Since their existing financial condition is precarious, due to legacy issues, higher energy costs and a slump in steel prices, they have threatened to shut operations if they don’t receive support. The government is being forced to act to protect employment and to retain some primary steel making capacity within the UK.
The Financial Times reported that the UK government will come out with a £600 million package that will be divided between Tata Steel UK and British Steel. They will invest in greener technology, with the main option being to switch blast furnaces to the electric arc furnace (EAF) route to use scrap steel. But the UK government is offering them less than the estimated 2 billion pounds sought by both companies to shift to the EAF route.
The government has its own fiscal pressures. It also does not want to underwrite investments to such a large extent. The companies know they can push the government for support, since it wants them to shift to cleaner technology but it does not want to shut them down either. It’s a game of give and take that’s playing out. The government wants commitments on investments and maintaining manpower at current levels for a certain period, in return.

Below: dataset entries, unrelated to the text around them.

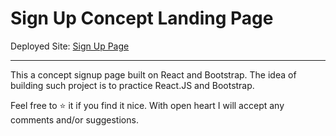 # Sign Up Concept Landing Page

Deployed Site: [Sign Up Page](www.google.com)

---

This a concept signup page built on React and Bootstrap. The idea of building such project is to practice React.JS and Bootstrap.

Feel free to ⭐ it if you find it nice. With open heart I will accept any comments and/or suggestions.

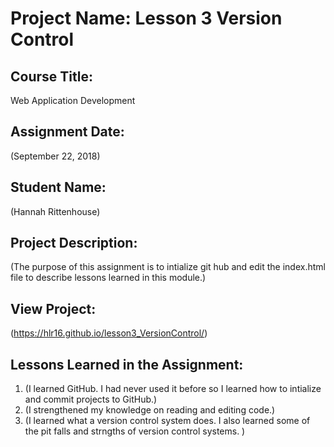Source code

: # Project Name:  Lesson 3 Version Control


## Course Title:
Web Application Development

## Assignment Date:  
(September 22, 2018)

## Student Name:  
(Hannah Rittenhouse)

## Project Description:
(The purpose of this assignment is to intialize git hub and edit the index.html file to describe lessons learned in this module.)

## View Project: 
(https://hlr16.github.io/lesson3_VersionControl/) 

## Lessons Learned in the Assignment:
1. (I learned GitHub. I had never used it before so I learned how to intialize and commit projects to GitHub.)
2. (I strengthened my knowledge on reading and editing code.)
3. (I learned what a version control system does. I also learned some of the pit falls and strngths of version control systems. )

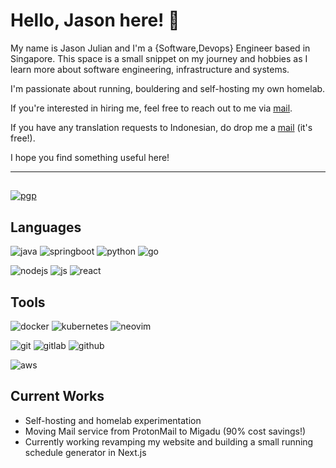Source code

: 

# Hello, Jason here! 👋

My name is Jason Julian and I'm a {Software,Devops} Engineer based in Singapore. This space is a small snippet on my journey and hobbies as I learn more about software engineering, infrastructure and systems.

I'm passionate about running, bouldering and self-hosting my own homelab.

If you're interested in hiring me, feel free to reach out to me via [mail](mailto:hello@julianjason.com?subject=Jason%20I've%20Got%20A%20Job%20For%You!). 

If you have any translation requests to Indonesian, do drop me a [mail](mailto:translations@julianjason.com) (it's free!).

I hope you find something useful here!

---

## 
[![pgp](https://img.shields.io/badge/pgp-0xF83424824B3E4B90-313131?style=flat&labelColor=545454&color=313131)](https://keys.openpgp.org/vks/v1/by-fingerprint/0AD6ED6D466E5581E6C35005962E1C973BAB88BA)


## Languages
![java](https://img.shields.io/static/v1?logo=openjdk&label=&message=java&color=36465D&logoColor=#437291&style=flat-square) ![springboot](https://img.shields.io/static/v1?logo=springboot&label=&message=springboot&color=36465D&logoColor=#6DB33F&style=flat-square) ![python](https://img.shields.io/static/v1?logo=python&label=&message=python&color=36465D&logoColor=#3776AB&style=flat-square&link=) ![go](https://img.shields.io/static/v1?logo=go&label=&message=golang&color=36465D&logoColor=#00ADD8&style=flat-square) 

![nodejs](https://img.shields.io/static/v1?logo=node.js&label=&message=Node&color=36465D&logoColor=#339933&style=flat-square)  ![js](https://img.shields.io/static/v1?logo=javascript&label=&message=Javascript&color=36465D&logoColor=#F7DF1E&style=flat-square) ![react](https://img.shields.io/static/v1?logo=react&label=&message=React&color=36465D&logoColor=#61DAFB&style=flat-square)
## Tools
![docker](https://img.shields.io/static/v1?logo=docker&label=&message=docker&color=36465D&logoColor=#2496ED&style=flat-square) ![kubernetes](https://img.shields.io/static/v1?logo=kubernetes&label=&message=kubernetes&color=36465D&logoColor=#326CE5&style=flat-square)
![neovim](https://img.shields.io/static/v1?logo=neovim&label=&message=neovim&color=36465D&logoColor=#57A143&style=flat-square)

![git](https://img.shields.io/static/v1?logo=git&label=&message=git&color=36465D&logoColor=#F05032&style=flat-square) ![gitlab](https://img.shields.io/static/v1?logo=gitlab&label=&message=GitLab&color=36465D&logoColor=#FC6D26&style=flat-square) ![github](https://img.shields.io/static/v1?logo=github&label=&message=GitHub&color=36465D&logoColor=#181717&style=flat-square)


[//]: # (TODO: Deprecation for AWS Icon on simpleicons v12)
![aws](https://img.shields.io/static/v1?logo=amazonaws&label=&message=AWS&color=36465D&logoColor=#232F3E&style=flat-square)
 
## Current Works

- Self-hosting and homelab experimentation
- Moving Mail service from ProtonMail to Migadu (90% cost savings!)
- Currently working revamping my website and building a small running schedule generator in Next.js

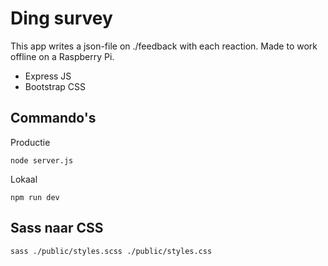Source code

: # Ding survey

This app writes a json-file on ./feedback with each reaction.
Made to work offline on a Raspberry Pi.

* Express JS
* Bootstrap CSS


## Commando's

Productie

`node server.js`

Lokaal

`npm run dev`

## Sass naar CSS
`sass ./public/styles.scss ./public/styles.css`
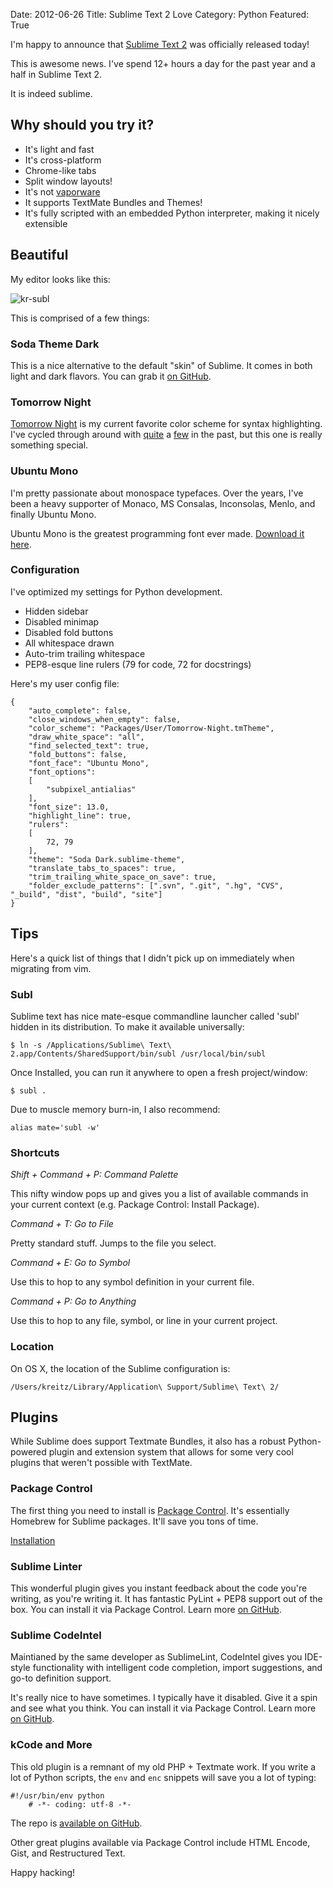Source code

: Date: 2012-06-26
Title: Sublime Text 2 Love
Category: Python
Featured: True

I'm happy to announce that [Sublime Text 2](http://www.sublimetext.com/2) was officially released today!

This is awesome news. I've spend 12+ hours a day for the past year and a half in Sublime Text 2.

It is indeed sublime.

## Why should you try it?

- It's light and fast
- It's cross-platform
- Chrome-like tabs
- Split window layouts!
- It's not [vaporware](https://twitter.com/#!/wastm2released)
- It supports TextMate Bundles and Themes!
- It's fully scripted with an embedded Python interpreter, making it nicely extensible

## Beautiful

My editor looks like this:

![kr-subl](http://cl.ly/311W3L251p0R021i2z2o/Screen%20Shot%202012-06-26%20at%206.44.52%20PM.png)

This is comprised of a few things:

### Soda Theme Dark

This is a nice alternative to the default "skin" of Sublime. It comes in both light and dark flavors. You can grab it [on GitHub](https://github.com/buymeasoda/soda-theme/).

### Tomorrow Night

[Tomorrow Night](https://github.com/chriskempson/tomorrow-theme/tree/master/textmate) is my current favorite color scheme for syntax highlighting. I've cycled through around with [quite](https://github.com/kennethreitz/krTheme.tmTheme) a [few](http://ethanschoonover.com/solarized) in the past, but this one is really something special.

### Ubuntu Mono

I'm pretty passionate about monospace typefaces. Over the years, I've been a heavy supporter of Monaco, MS Consalas, Inconsolas, Menlo, and finally Ubuntu Mono.

Ubuntu Mono is the greatest programming font ever made. [Download it here](http://font.ubuntu.com/).

### Configuration

I've optimized my settings for Python development.

- Hidden sidebar
- Disabled minimap
- Disabled fold buttons
- All whitespace drawn
- Auto-trim trailing whitespace
- PEP8-esque line rulers (79 for code, 72 for docstrings)

Here's my user config file:

    {
        "auto_complete": false,
        "close_windows_when_empty": false,
        "color_scheme": "Packages/User/Tomorrow-Night.tmTheme",
        "draw_white_space": "all",
        "find_selected_text": true,
        "fold_buttons": false,
        "font_face": "Ubuntu Mono",
        "font_options":
        [
            "subpixel_antialias"
        ],
        "font_size": 13.0,
        "highlight_line": true,
        "rulers":
        [
            72, 79
        ],
        "theme": "Soda Dark.sublime-theme",
        "translate_tabs_to_spaces": true,
        "trim_trailing_white_space_on_save": true,
        "folder_exclude_patterns": [".svn", ".git", ".hg", "CVS", "_build", "dist", "build", "site"]
    }



## Tips

Here's a quick list of things that I didn't pick up on immediately when migrating from vim.

### Subl

Sublime text has nice mate-esque commandline launcher called 'subl' hidden in its distribution. To make it available universally:

    $ ln -s /Applications/Sublime\ Text\ 2.app/Contents/SharedSupport/bin/subl /usr/local/bin/subl

Once Installed, you can run it anywhere to open a fresh project/window:

    $ subl .

Due to muscle memory burn-in, I also recommend:

    alias mate='subl -w'

### Shortcuts

*Shift + Command + P: Command Palette*

This nifty window pops up and gives you a list of available commands in your current context (e.g. Package Control: Install Package).

*Command + T: Go to File*

Pretty standard stuff. Jumps to the file you select.

*Command + E: Go to Symbol*

Use this to hop to any symbol definition in your current file.

*Command + P: Go to Anything*

Use this to hop to any file, symbol, or line in your current project.

### Location

On OS X, the location of the Sublime configuration is:

    /Users/kreitz/Library/Application\ Support/Sublime\ Text\ 2/

## Plugins

While Sublime does support Textmate Bundles, it also has a robust Python-powered plugin and extension system that allows for some very cool plugins that weren't possible with TextMate.

### Package Control
The first thing you need to install is [Package Control](wbond.net/sublime_packages/package_control). It's essentially Homebrew for Sublime packages. It'll save you tons of time.

[Installation](http://wbond.net/sublime_packages/package_control/installation)

###  Sublime Linter

This wonderful plugin gives you instant feedback about the code you're writing, as you're writing it. It has fantastic PyLint + PEP8 support out of the box. You can install it via Package Control. Learn more [on GitHub](https://github.com/SublimeLinter/SublimeLinter).

### Sublime CodeIntel

Maintianed by the same developer as SublimeLint, CodeIntel gives you IDE-style functionality with intelligent code completion, import suggestions, and go-to definition support.

It's really nice to have sometimes. I typically have it disabled. Give it a spin and see what you think. You can install it via Package Control. Learn more [on GitHub](https://github.com/Kronuz/SublimeCodeIntel).


### kCode and More

This old plugin is a remnant of my old PHP + Textmate work.
If you write a lot of Python scripts, the `env` and `enc` snippets will save you a lot of typing:

    #!/usr/bin/env python
        # -*- coding: utf-8 -*-

The repo is [available on GitHub](https://github.com/kennethreitz/kcode.tmbundle).

Other great plugins available via Package Control include HTML Encode, Gist, and Restructured Text.


Happy hacking!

Since the government’s proposed investments are less than expected, it appears to be offering another sop in the form of a carbon border tax. This is similar to the one cleared by the EU where any steel imported into the UK should be as green as the ones produced within EU. But, if the amount of carbon or other emissions generated in producing a tonne of steel is more than specified limits, then a tax will be levied on the imported steel as an equalisation levy. This will work as a price support mechanism for domestic steel companies, ensuring that producing green steel does not result in a cost disadvantage.
But this will not be an easy decision, as steel buyers such as those making automobiles will see their costs increase. Therefore, a carbon levy will have to take both sides into consideration, as the government also gives more priority to the value-added sectors. However, what seems clear is that at least in the near term, the cost of producing greener steel will lead to some increase in the cost of steel for buyers.
If a suitable package is approved, then it will give Tata Steel shareholders some relief that the UK unit could remain viable for some more time to come. High energy costs are still a bugbear for UK steel plants and they have sought more relief on this front too, on par with protection given to EU steel companies. But the energy crisis in Europe appears to have peaked and unless some new crisis occurs, energy costs don’t seem to be as potent a risk as earlier.
While these moves in Europe may seem far away for Indian steel-makers, that’s not the case. If the EU and UK implement a carbon border tax, then that will affect exports globally. The inking of climate goals by world leaders will also put more pressure on companies to invest in greening of steel technology, even if domestic policy does not impose such constraints. More countries may impose limits on the carbon content in imported steel.
Since EU/UK steel buyers will find their costs increase, they may insist that imports of finished goods—such as cars or consumer durables—should also be subject to a carbon tax adjustment. Other countries may retaliate with tit-for-tat measures to protect their own steel industry’s green investments.
This will pose a challenge for steel producers that will play out in the coming years. Massive investments may be required to change their production systems to meet these new global norms or suffer a carbon tax that makes exports unviable. Initially, facilities using low-carbon technology may be earmarked for exports, with the old carbon-emitting plants supplying the domestic market.
But eventually they would need to shift all plants to deploying green technology, as India’s own climate goals too will require less carbon-intensive manufacturing. While the roadmap may not be very clear now, the writing on the wall is clear. Decisions taken in countries such as UK and in the EU and even the US will see major producers such as China effect changes in their steel industry, and that will spill over to India as well.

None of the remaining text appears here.